We hear it every year. Likely because it often works.
Players who get drafted later than they expected to be drafted find motivation in the snub. Sometimes, it doesn’t matter. Other times, the player goes from snub to superstardom, like Patriots quarterback Tom Brady or Seahawks cornerback Richard Sherman.
Oregon running back Kenjon Barner plunged all the way to round six, the 182nd player taken.

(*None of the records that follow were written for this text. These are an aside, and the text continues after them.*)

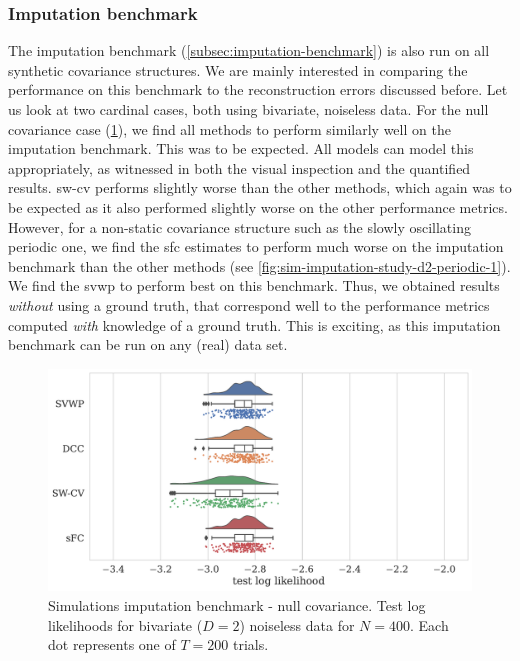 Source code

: \subsubsection{Imputation benchmark}

The imputation benchmark (\cref{subsec:imputation-benchmark}) is also run on all synthetic covariance structures.
We are mainly interested in comparing the performance on this benchmark to the reconstruction errors discussed before.
%
Let us look at two cardinal cases, both using bivariate, noiseless data.
For the null covariance case (\cref{fig:sim-imputation-study-d2-null}), we find all methods to perform similarly well on the imputation benchmark.
This was to be expected.
All models can model this appropriately, as witnessed in both the visual inspection and the quantified results.
\gls{sw-cv} performs slightly worse than the other methods, which again was to be expected as it also performed slightly worse on the other performance metrics.
However, for a non-static covariance structure such as the slowly oscillating periodic one, we find the \gls{sfc} estimates to perform much worse on the imputation benchmark than the other methods (see \cref{fig:sim-imputation-study-d2-periodic-1}).
We find the \gls{svwp} to perform best on this benchmark.
Thus, we obtained results \emph{without} using a ground truth, that correspond well to the performance metrics computed \emph{with} knowledge of a ground truth.
This is exciting, as this imputation benchmark can be run on any (real) data set.


\begin{figure}[t]
  \centering
  \includegraphics[width=\textwidth]{fig/sim/d2/N0400_T0200/imputation_study/LEOO_no_noise_test_log_likelihoods_raincloud_null}
  \caption{
    Simulations imputation benchmark - null covariance.
    Test log likelihoods for bivariate ($D = 2$) noiseless data for $N = 400$.
    Each dot represents one of $T = 200$ trials.
  }\label{fig:sim-imputation-study-d2-null}
\end{figure}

And he’ll use that to get the most out of his skills.
“I’ve got to play with a chip on my shoulder,” Barner said at Carolina’s rookie minicamp, via Tom Sorensen of the Charlotte Observer. “Every day I’m going to remind myself that 181 people passed on me.”
Panthers coach Ron Rivera couldn’t believe that Barner, who rushed for more than 1,700 yards last season and ran the 40-yard dash in 4.38 seconds at his Pro Day, was still available in round six.
“I didn’t quite get it but I know when he was sitting there, and listening to [G.M.] Dave [Gettleman] and the scouts talk about the value at that pick, it made perfect sense to us, it made perfect sense to me, that we took him,” Rivera said.
For most sixth-round picks, earning a roster spot is no lock. For Barner, it could be.
“I think he’s shown that he has some abilities so he’ll be a guy that we’ll have to find a spot for,” Rivera said. “If he continues to grow and improve and flash like he did, he’s got a chance, a real good chance to help us.”
And that could hurt one of more of the high-priced veteran tailbacks on the team.